The current branch can be renamed using:

git branch -m <newName>

To rename a different branch:

git branch -m <oldName> <newName>

3. Merging

Merging is a process of combining changes from different branches. Usually this is required when people are working in parallel on the same source code. The file versions in each branch are compared and analyzed line by line.

$ git switch main              # switch to the branch you want to merge into
$ git merge feature            # merge "feature" into "main"

Merge concept

Git chooses the merge strategy automatically based on the branch history.

Fast-forward

When the target branch has no new commits since the source branch was created, Git simply moves the target branch tip forward to the latest commit on the source branch. No merge commit is created.

Merge fast-forward

3-Way merge

When both branches have diverged with new commits, Git will analyze the files to determine how to combine the differences. The 3-way merge algorithm uses a common ancestor and the two branch tips to perform the analysis.

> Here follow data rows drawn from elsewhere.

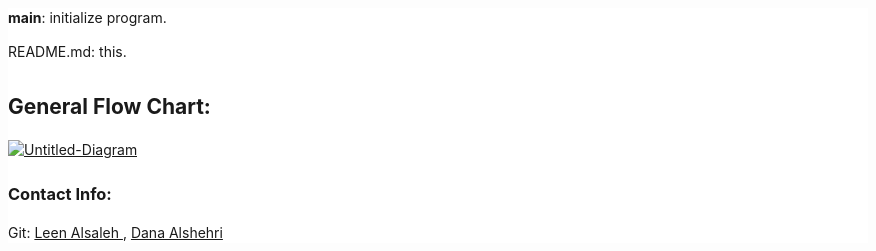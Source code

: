 **main**: initialize program.

README.md: this.

## General Flow Chart:

<a href="https://ibb.co/1MMmc0J"><img src="https://i.ibb.co/5kkRZ1x/Untitled-Diagram.png" alt="Untitled-Diagram" border="0"></a>

### Contact Info:

Git: [Leen Alsaleh ](https://github.com/Leen2025), [Dana Alshehri](https://github.com/d-alshehri) 

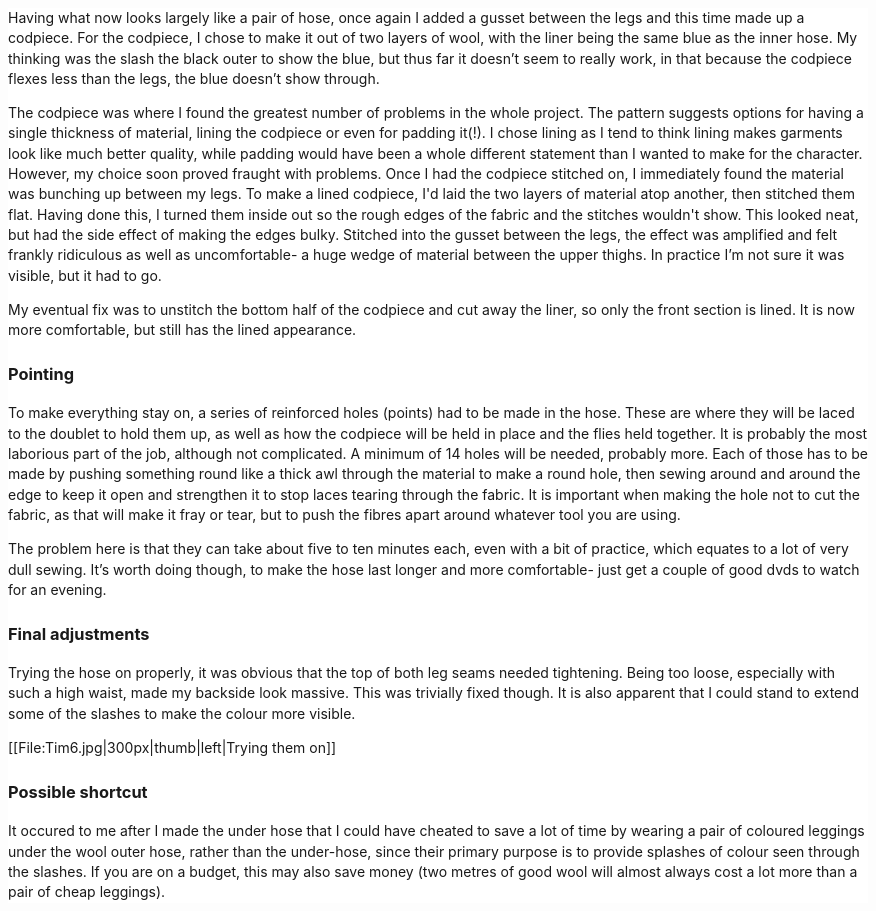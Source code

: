 Having what now looks largely like a pair of hose, once again I added a gusset between the legs and this time made up a codpiece. For the codpiece, I chose to make it out of two layers of wool, with the liner being the same blue as the inner hose. My thinking was the slash the black outer to show the blue, but thus far it doesn’t seem to really work, in that because the codpiece flexes less than the legs, the blue doesn’t show through.

The codpiece was where I found the greatest number of problems in the whole project. The pattern suggests options for having a single thickness of material, lining the codpiece or even for padding it(!). I chose lining as I tend to think lining makes garments look like much better quality, while padding would have been a whole different statement than I wanted to make for the character. However, my choice soon proved fraught with problems. Once I had the codpiece stitched on, I immediately found the material was bunching up between my legs. To make a lined codpiece, I'd laid the two layers of material atop another, then stitched them flat. Having done this, I turned them inside out so the rough edges of the fabric and the stitches wouldn't show. This looked neat, but had the side effect of making the edges bulky. Stitched into the gusset between the legs, the effect was amplified and felt frankly ridiculous as well as uncomfortable- a huge wedge of material between the upper thighs. In practice I’m not sure it was visible, but it had to go.

My eventual fix was to unstitch the bottom half of the codpiece and cut away the liner, so only the front section is lined. It is now more comfortable, but still has the lined appearance.

### Pointing

To make everything stay on, a series of reinforced holes (points) had to be made in the hose. These are where they will be laced to the doublet to hold them up, as well as how the codpiece will be held in place and the flies held together. It is probably the most laborious part of the job, although not complicated. A minimum of 14 holes will be needed, probably more. Each of those has to be made by pushing something round like a thick awl through the material to make a round hole, then sewing around and around the edge to keep it open and strengthen it to stop laces tearing through the fabric. It is important when making the hole not to cut the fabric, as that will make it fray or tear, but to push the fibres apart around whatever tool you are using.

The problem here is that they can take about five to ten minutes each, even with a bit of practice, which equates to a lot of very dull sewing. It’s worth doing though, to make the hose last longer and more comfortable- just get a couple of good dvds to watch for an evening.

### Final adjustments

Trying the hose on properly, it was obvious that the top of both leg seams needed tightening. Being too loose, especially with such a high waist, made my backside look massive. This was trivially fixed though. It is also apparent that I could stand to extend some of the slashes to make the colour more visible.

[[File:Tim6.jpg|300px|thumb|left|Trying them on]]


### Possible shortcut

It occured to me after I made the under hose that I could have cheated to save a lot of time by wearing a pair of coloured leggings under the wool outer hose, rather than the under-hose, since their primary purpose is to provide splashes of colour seen through the slashes. If you are on a budget, this may also save money (two metres of good wool will almost always cost a lot more than a pair of cheap leggings).
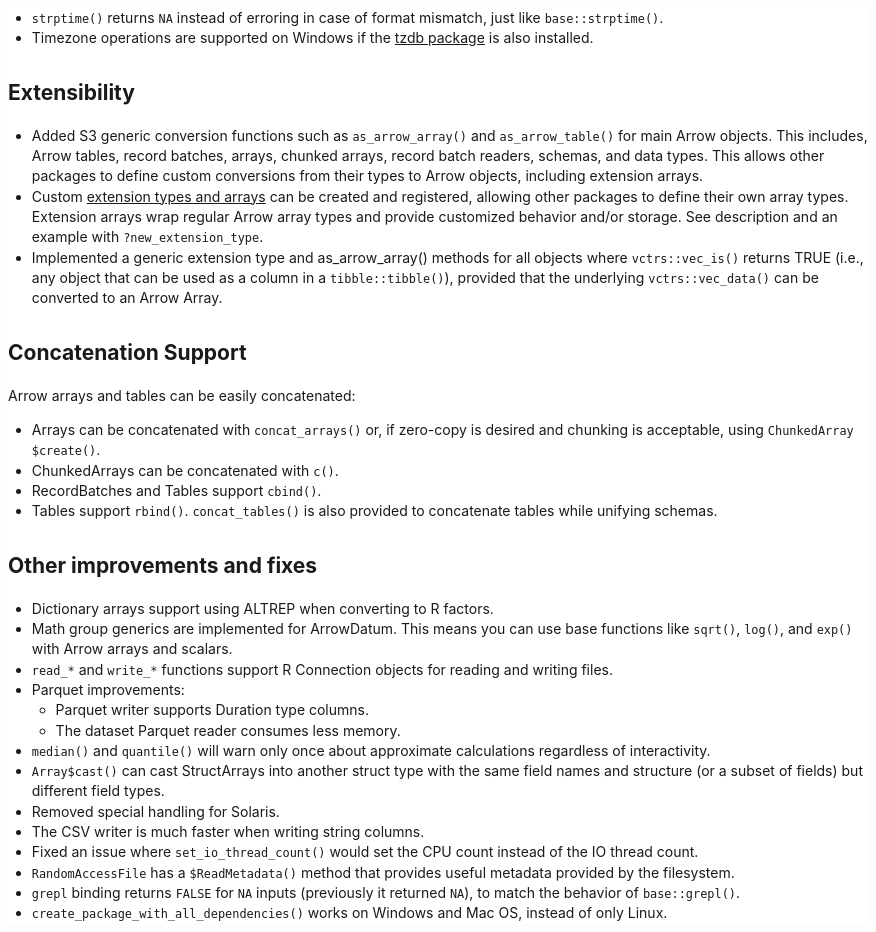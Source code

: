   * `strptime()` returns `NA` instead of erroring in case of format mismatch,
    just like `base::strptime()`.
* Timezone operations are supported on Windows if the
  [tzdb package](https://cran.r-project.org/package=tzdb) is also
  installed.

## Extensibility

* Added S3 generic conversion functions such as `as_arrow_array()`
  and `as_arrow_table()` for main Arrow objects. This includes, Arrow tables,
  record batches, arrays, chunked arrays, record batch readers, schemas, and
  data types. This allows other packages to define custom conversions from their
  types to Arrow objects, including extension arrays.
* Custom [extension types and arrays](https://arrow.apache.org/docs/format/Columnar.html#extension-types)
  can be created and registered, allowing other packages to
  define their own array types. Extension arrays wrap regular Arrow array types and
  provide customized behavior and/or storage. See description and an example with
  `?new_extension_type`.
* Implemented a generic extension type and as_arrow_array() methods for all objects where
  `vctrs::vec_is()` returns TRUE (i.e., any object that can be used as a column in a
  `tibble::tibble()`), provided that the underlying `vctrs::vec_data()` can be converted
  to an Arrow Array.

## Concatenation Support

Arrow arrays and tables can be easily concatenated:

* Arrays can be concatenated with `concat_arrays()` or, if zero-copy is desired
   and chunking is acceptable, using `ChunkedArray$create()`.
* ChunkedArrays can be concatenated with `c()`.
* RecordBatches and Tables support `cbind()`.
* Tables support `rbind()`. `concat_tables()` is also provided to
   concatenate tables while unifying schemas.

## Other improvements and fixes

* Dictionary arrays support using ALTREP when converting to R factors.
* Math group generics are implemented for ArrowDatum. This means you can use
  base functions like `sqrt()`, `log()`, and `exp()` with Arrow arrays and scalars.
* `read_*` and `write_*` functions support R Connection objects for reading
  and writing files.
* Parquet improvements:
  * Parquet writer supports Duration type columns.
  * The dataset Parquet reader consumes less memory.
* `median()` and `quantile()` will warn only once about approximate calculations regardless of interactivity.
* `Array$cast()` can cast StructArrays into another struct type with the same field names
  and structure (or a subset of fields) but different field types.
* Removed special handling for Solaris.
* The CSV writer is much faster when writing string columns.
* Fixed an issue where `set_io_thread_count()` would set the CPU count instead of
  the IO thread count.
* `RandomAccessFile` has a `$ReadMetadata()` method that provides useful
  metadata provided by the filesystem.
* `grepl` binding returns `FALSE` for `NA` inputs (previously it returned `NA`),
  to match the behavior of `base::grepl()`.
* `create_package_with_all_dependencies()` works on Windows and Mac OS, instead
  of only Linux.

It looks for sections which are the same in two of the three revisions. This indicates that the third revision is unique and the section will be added to the merge result. Sections that are different in all three revisions are marked as a conflict situation and left for the user to resolve.

3-way merge concept

Forcing a merge commit

Even when a fast-forward is possible, you can force Git to create a merge commit with --no-ff:

$ git merge --no-ff feature

This preserves the branch structure in history, making it clear that a set of commits came from a feature branch. Many teams require --no-ff merges so that the history shows when work was branched and integrated.

Squash merge

A squash merge combines all commits from the source branch into a single change set but does not create a merge commit:

$ git merge --squash feature
$ git commit -m "Add feature X"

The result is a single commit on the target branch containing all the changes. The source branch history is not linked — Git does not record that a merge happened, so you must delete the source branch manually afterward.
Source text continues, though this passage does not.